- **WHAT YOU ARE ASKED TO DO**
Could you output the entire listing without altering anything?
╔══
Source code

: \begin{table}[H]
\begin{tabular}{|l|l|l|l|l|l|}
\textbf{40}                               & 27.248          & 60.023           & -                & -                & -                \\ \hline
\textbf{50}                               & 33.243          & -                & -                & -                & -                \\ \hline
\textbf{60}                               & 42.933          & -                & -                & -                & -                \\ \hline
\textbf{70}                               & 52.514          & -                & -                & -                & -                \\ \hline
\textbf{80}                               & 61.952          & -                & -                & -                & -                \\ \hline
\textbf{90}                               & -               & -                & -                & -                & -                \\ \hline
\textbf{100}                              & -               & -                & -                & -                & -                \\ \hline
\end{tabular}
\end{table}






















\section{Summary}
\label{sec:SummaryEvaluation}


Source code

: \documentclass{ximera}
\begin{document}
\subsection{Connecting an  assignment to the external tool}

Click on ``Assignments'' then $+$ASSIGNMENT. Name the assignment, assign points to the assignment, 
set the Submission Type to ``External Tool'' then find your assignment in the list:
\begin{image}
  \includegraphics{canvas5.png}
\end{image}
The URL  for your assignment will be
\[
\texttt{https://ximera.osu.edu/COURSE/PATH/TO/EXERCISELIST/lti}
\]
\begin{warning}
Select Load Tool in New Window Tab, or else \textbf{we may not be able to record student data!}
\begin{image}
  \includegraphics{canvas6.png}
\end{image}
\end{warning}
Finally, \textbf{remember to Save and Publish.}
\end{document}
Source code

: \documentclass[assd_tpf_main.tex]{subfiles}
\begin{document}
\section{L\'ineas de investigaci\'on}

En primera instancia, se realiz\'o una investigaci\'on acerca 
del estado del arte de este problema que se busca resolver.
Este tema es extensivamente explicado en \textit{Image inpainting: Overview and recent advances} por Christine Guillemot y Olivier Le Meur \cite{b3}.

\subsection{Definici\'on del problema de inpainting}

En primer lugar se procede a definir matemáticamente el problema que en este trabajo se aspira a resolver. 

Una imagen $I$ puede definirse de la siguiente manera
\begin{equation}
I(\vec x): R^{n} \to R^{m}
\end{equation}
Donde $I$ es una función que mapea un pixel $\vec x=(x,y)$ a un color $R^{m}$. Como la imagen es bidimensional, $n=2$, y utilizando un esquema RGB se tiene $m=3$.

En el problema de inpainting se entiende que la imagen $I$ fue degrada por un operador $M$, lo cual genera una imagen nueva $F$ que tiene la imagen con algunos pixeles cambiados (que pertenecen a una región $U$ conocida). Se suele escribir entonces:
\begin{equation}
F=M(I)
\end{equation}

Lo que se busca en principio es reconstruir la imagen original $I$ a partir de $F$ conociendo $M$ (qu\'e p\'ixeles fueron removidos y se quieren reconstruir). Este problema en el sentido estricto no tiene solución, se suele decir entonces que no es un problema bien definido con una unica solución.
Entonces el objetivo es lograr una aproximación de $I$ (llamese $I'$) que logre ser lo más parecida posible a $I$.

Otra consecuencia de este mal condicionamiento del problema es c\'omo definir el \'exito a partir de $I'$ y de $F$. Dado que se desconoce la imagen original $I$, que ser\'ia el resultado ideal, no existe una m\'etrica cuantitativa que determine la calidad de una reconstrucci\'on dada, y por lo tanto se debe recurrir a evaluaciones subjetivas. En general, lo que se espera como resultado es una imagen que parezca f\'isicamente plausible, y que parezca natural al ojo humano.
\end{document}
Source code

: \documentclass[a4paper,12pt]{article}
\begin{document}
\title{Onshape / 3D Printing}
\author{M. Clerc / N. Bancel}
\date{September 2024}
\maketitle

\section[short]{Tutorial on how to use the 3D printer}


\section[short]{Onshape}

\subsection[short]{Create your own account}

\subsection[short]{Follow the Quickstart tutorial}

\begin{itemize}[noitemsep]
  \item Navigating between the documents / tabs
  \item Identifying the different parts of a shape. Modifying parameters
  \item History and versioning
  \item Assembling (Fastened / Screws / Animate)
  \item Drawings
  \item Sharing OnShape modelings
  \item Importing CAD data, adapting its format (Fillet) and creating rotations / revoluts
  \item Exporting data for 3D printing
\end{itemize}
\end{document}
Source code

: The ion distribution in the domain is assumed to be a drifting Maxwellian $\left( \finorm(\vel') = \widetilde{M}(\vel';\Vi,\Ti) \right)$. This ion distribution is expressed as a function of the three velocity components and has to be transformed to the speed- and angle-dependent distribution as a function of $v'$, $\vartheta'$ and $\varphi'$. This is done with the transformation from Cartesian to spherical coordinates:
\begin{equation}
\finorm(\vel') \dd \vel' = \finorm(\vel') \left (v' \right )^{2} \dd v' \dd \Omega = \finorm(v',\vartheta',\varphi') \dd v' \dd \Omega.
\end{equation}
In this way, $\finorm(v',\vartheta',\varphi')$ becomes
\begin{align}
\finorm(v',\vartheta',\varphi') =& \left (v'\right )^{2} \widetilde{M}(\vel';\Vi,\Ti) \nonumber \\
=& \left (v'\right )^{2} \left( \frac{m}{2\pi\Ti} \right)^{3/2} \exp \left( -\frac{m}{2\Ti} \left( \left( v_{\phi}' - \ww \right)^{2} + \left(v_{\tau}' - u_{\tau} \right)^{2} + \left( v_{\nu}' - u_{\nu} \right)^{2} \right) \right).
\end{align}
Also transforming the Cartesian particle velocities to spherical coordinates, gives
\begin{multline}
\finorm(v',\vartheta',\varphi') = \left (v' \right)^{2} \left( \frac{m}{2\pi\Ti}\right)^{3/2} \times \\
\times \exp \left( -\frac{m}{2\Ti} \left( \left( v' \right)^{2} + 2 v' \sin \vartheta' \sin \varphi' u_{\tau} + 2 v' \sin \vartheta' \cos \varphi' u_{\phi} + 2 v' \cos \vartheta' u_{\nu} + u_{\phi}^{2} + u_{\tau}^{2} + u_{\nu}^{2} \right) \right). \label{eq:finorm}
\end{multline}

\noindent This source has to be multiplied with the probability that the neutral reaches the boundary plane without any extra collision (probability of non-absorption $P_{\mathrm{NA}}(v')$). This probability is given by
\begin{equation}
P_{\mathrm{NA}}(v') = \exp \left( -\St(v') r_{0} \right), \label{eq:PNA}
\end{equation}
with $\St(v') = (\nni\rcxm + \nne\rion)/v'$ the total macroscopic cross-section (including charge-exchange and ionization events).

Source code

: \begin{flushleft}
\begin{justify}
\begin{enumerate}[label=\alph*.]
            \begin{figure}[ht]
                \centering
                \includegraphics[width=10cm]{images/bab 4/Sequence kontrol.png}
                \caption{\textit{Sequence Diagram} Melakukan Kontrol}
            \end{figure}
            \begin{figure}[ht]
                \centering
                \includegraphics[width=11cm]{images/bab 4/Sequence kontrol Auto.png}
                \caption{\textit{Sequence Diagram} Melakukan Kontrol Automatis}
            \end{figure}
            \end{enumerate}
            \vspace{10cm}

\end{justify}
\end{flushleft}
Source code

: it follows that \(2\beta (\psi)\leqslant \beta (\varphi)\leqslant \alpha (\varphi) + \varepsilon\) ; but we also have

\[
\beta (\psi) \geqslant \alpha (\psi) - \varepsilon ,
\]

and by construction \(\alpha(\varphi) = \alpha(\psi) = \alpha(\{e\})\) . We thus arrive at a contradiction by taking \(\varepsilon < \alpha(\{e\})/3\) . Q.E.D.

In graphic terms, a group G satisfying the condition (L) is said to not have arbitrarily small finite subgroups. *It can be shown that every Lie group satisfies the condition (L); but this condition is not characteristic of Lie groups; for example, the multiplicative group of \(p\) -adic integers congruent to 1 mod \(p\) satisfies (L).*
╚══
- **SOLUTION**
Source code

: \begin{table}[H]
\begin{tabular}{|l|l|l|l|l|l|}
\textbf{40}                               & 27.248          & 60.023           & -                & -                & -                \\ \hline
\textbf{50}                               & 33.243          & -                & -                & -                & -                \\ \hline
\textbf{60}                               & 42.933          & -                & -                & -                & -                \\ \hline
\textbf{70}                               & 52.514          & -                & -                & -                & -                \\ \hline
\textbf{80}                               & 61.952          & -                & -                & -                & -                \\ \hline
\textbf{90}                               & -               & -                & -                & -                & -                \\ \hline
\textbf{100}                              & -               & -                & -                & -                & -                \\ \hline
\end{tabular}
\end{table}






















\section{Summary}
\label{sec:SummaryEvaluation}


Source code

: \documentclass{ximera}
\begin{document}
\subsection{Connecting an  assignment to the external tool}

Click on ``Assignments'' then $+$ASSIGNMENT. Name the assignment, assign points to the assignment, 
set the Submission Type to ``External Tool'' then find your assignment in the list:
\begin{image}
  \includegraphics{canvas5.png}
\end{image}
The URL  for your assignment will be
\[
\texttt{https://ximera.osu.edu/COURSE/PATH/TO/EXERCISELIST/lti}
\]
\begin{warning}
Select Load Tool in New Window Tab, or else \textbf{we may not be able to record student data!}
\begin{image}
  \includegraphics{canvas6.png}
\end{image}
\end{warning}
Finally, \textbf{remember to Save and Publish.}
\end{document}
Source code

: \documentclass[assd_tpf_main.tex]{subfiles}
\begin{document}
\section{L\'ineas de investigaci\'on}

En primera instancia, se realiz\'o una investigaci\'on acerca 
del estado del arte de este problema que se busca resolver.
Este tema es extensivamente explicado en \textit{Image inpainting: Overview and recent advances} por Christine Guillemot y Olivier Le Meur \cite{b3}.

\subsection{Definici\'on del problema de inpainting}

En primer lugar se procede a definir matemáticamente el problema que en este trabajo se aspira a resolver. 

Una imagen $I$ puede definirse de la siguiente manera
\begin{equation}
I(\vec x): R^{n} \to R^{m}
\end{equation}
Donde $I$ es una función que mapea un pixel $\vec x=(x,y)$ a un color $R^{m}$. Como la imagen es bidimensional, $n=2$, y utilizando un esquema RGB se tiene $m=3$.

En el problema de inpainting se entiende que la imagen $I$ fue degrada por un operador $M$, lo cual genera una imagen nueva $F$ que tiene la imagen con algunos pixeles cambiados (que pertenecen a una región $U$ conocida). Se suele escribir entonces:
\begin{equation}
F=M(I)
\end{equation}

Lo que se busca en principio es reconstruir la imagen original $I$ a partir de $F$ conociendo $M$ (qu\'e p\'ixeles fueron removidos y se quieren reconstruir). Este problema en el sentido estricto no tiene solución, se suele decir entonces que no es un problema bien definido con una unica solución.
Entonces el objetivo es lograr una aproximación de $I$ (llamese $I'$) que logre ser lo más parecida posible a $I$.

Otra consecuencia de este mal condicionamiento del problema es c\'omo definir el \'exito a partir de $I'$ y de $F$. Dado que se desconoce la imagen original $I$, que ser\'ia el resultado ideal, no existe una m\'etrica cuantitativa que determine la calidad de una reconstrucci\'on dada, y por lo tanto se debe recurrir a evaluaciones subjetivas. En general, lo que se espera como resultado es una imagen que parezca f\'isicamente plausible, y que parezca natural al ojo humano.
\end{document}
Source code

: \documentclass[a4paper,12pt]{article}
\begin{document}
\title{Onshape / 3D Printing}
\author{M. Clerc / N. Bancel}
\date{September 2024}
\maketitle

\section[short]{Tutorial on how to use the 3D printer}


\section[short]{Onshape}

\subsection[short]{Create your own account}

\subsection[short]{Follow the Quickstart tutorial}

\begin{itemize}[noitemsep]
  \item Navigating between the documents / tabs
  \item Identifying the different parts of a shape. Modifying parameters
  \item History and versioning
  \item Assembling (Fastened / Screws / Animate)
  \item Drawings
  \item Sharing OnShape modelings
  \item Importing CAD data, adapting its format (Fillet) and creating rotations / revoluts
  \item Exporting data for 3D printing
\end{itemize}
\end{document}
Source code

: The ion distribution in the domain is assumed to be a drifting Maxwellian $\left( \finorm(\vel') = \widetilde{M}(\vel';\Vi,\Ti) \right)$. This ion distribution is expressed as a function of the three velocity components and has to be transformed to the speed- and angle-dependent distribution as a function of $v'$, $\vartheta'$ and $\varphi'$. This is done with the transformation from Cartesian to spherical coordinates:
\begin{equation}
\finorm(\vel') \dd \vel' = \finorm(\vel') \left (v' \right )^{2} \dd v' \dd \Omega = \finorm(v',\vartheta',\varphi') \dd v' \dd \Omega.
\end{equation}
In this way, $\finorm(v',\vartheta',\varphi')$ becomes
\begin{align}
\finorm(v',\vartheta',\varphi') =& \left (v'\right )^{2} \widetilde{M}(\vel';\Vi,\Ti) \nonumber \\
=& \left (v'\right )^{2} \left( \frac{m}{2\pi\Ti} \right)^{3/2} \exp \left( -\frac{m}{2\Ti} \left( \left( v_{\phi}' - \ww \right)^{2} + \left(v_{\tau}' - u_{\tau} \right)^{2} + \left( v_{\nu}' - u_{\nu} \right)^{2} \right) \right).
\end{align}
Also transforming the Cartesian particle velocities to spherical coordinates, gives
\begin{multline}
\finorm(v',\vartheta',\varphi') = \left (v' \right)^{2} \left( \frac{m}{2\pi\Ti}\right)^{3/2} \times \\
\times \exp \left( -\frac{m}{2\Ti} \left( \left( v' \right)^{2} + 2 v' \sin \vartheta' \sin \varphi' u_{\tau} + 2 v' \sin \vartheta' \cos \varphi' u_{\phi} + 2 v' \cos \vartheta' u_{\nu} + u_{\phi}^{2} + u_{\tau}^{2} + u_{\nu}^{2} \right) \right). \label{eq:finorm}
\end{multline}

\noindent This source has to be multiplied with the probability that the neutral reaches the boundary plane without any extra collision (probability of non-absorption $P_{\mathrm{NA}}(v')$). This probability is given by
\begin{equation}
P_{\mathrm{NA}}(v') = \exp \left( -\St(v') r_{0} \right), \label{eq:PNA}
\end{equation}
with $\St(v') = (\nni\rcxm + \nne\rion)/v'$ the total macroscopic cross-section (including charge-exchange and ionization events).

Source code

: \begin{flushleft}
\begin{justify}
\begin{enumerate}[label=\alph*.]
            \begin{figure}[ht]
                \centering
                \includegraphics[width=10cm]{images/bab 4/Sequence kontrol.png}
                \caption{\textit{Sequence Diagram} Melakukan Kontrol}
            \end{figure}
            \begin{figure}[ht]
                \centering
                \includegraphics[width=11cm]{images/bab 4/Sequence kontrol Auto.png}
                \caption{\textit{Sequence Diagram} Melakukan Kontrol Automatis}
            \end{figure}
            \end{enumerate}
            \vspace{10cm}

\end{justify}
\end{flushleft}
Source code

: it follows that \(2\beta (\psi)\leqslant \beta (\varphi)\leqslant \alpha (\varphi) + \varepsilon\) ; but we also have

\[
\beta (\psi) \geqslant \alpha (\psi) - \varepsilon ,
\]

and by construction \(\alpha(\varphi) = \alpha(\psi) = \alpha(\{e\})\) . We thus arrive at a contradiction by taking \(\varepsilon < \alpha(\{e\})/3\) . Q.E.D.

In graphic terms, a group G satisfying the condition (L) is said to not have arbitrarily small finite subgroups. *It can be shown that every Lie group satisfies the condition (L); but this condition is not characteristic of Lie groups; for example, the multiplicative group of \(p\) -adic integers congruent to 1 mod \(p\) satisfies (L).*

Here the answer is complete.